◆ **Exercise**:
Look at each line of the records and count those with "cite" in them. Please answer with the count alone.

####

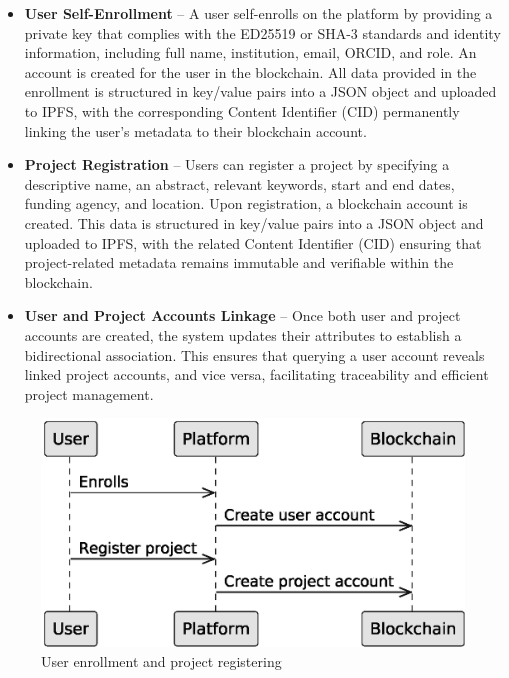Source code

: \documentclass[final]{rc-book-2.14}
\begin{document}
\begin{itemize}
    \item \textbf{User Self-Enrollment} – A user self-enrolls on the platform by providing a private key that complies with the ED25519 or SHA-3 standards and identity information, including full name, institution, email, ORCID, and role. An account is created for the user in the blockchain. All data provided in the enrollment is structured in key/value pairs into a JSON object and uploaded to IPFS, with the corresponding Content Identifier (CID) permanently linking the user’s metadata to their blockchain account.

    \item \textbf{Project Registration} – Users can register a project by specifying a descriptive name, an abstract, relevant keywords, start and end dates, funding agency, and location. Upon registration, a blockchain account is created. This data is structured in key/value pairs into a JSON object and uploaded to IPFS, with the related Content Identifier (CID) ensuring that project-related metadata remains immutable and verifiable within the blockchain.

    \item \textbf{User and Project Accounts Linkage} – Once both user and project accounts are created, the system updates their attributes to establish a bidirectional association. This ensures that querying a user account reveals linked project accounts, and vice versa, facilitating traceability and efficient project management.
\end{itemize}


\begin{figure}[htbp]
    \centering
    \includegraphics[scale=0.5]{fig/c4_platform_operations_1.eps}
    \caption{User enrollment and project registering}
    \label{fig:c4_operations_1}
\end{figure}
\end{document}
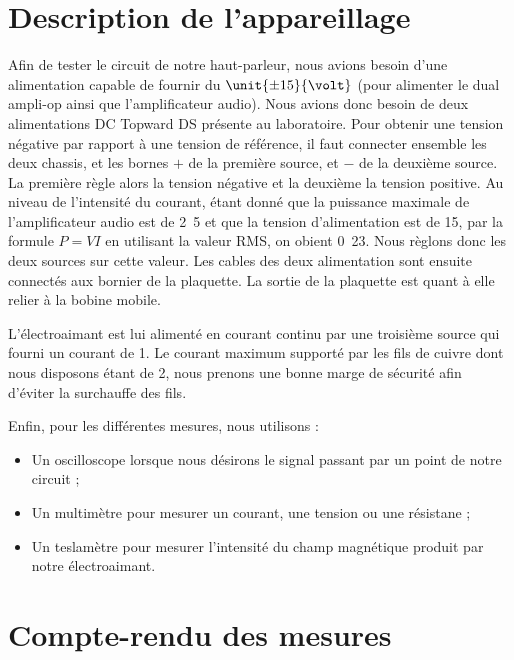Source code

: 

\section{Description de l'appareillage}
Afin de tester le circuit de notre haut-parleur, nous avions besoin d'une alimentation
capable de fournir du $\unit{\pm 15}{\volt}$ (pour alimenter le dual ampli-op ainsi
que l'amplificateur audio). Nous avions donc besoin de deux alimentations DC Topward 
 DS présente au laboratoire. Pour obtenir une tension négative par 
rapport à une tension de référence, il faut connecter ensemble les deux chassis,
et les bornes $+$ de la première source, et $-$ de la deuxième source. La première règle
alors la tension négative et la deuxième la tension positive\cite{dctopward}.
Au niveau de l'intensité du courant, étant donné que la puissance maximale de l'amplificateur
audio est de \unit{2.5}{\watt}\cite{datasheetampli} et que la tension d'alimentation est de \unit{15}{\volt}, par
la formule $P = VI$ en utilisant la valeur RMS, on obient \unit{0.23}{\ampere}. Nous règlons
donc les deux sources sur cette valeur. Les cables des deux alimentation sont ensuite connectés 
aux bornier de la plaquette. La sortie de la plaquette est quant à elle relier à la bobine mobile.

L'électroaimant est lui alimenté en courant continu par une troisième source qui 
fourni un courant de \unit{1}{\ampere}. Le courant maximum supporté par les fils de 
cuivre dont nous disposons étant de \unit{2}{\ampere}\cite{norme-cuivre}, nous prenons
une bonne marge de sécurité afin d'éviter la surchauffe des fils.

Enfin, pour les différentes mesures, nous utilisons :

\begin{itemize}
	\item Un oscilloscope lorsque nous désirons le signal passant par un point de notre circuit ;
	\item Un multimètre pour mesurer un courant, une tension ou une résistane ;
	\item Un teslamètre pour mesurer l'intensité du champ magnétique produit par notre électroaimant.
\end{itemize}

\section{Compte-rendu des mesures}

####

◆ **Response to this task**:
3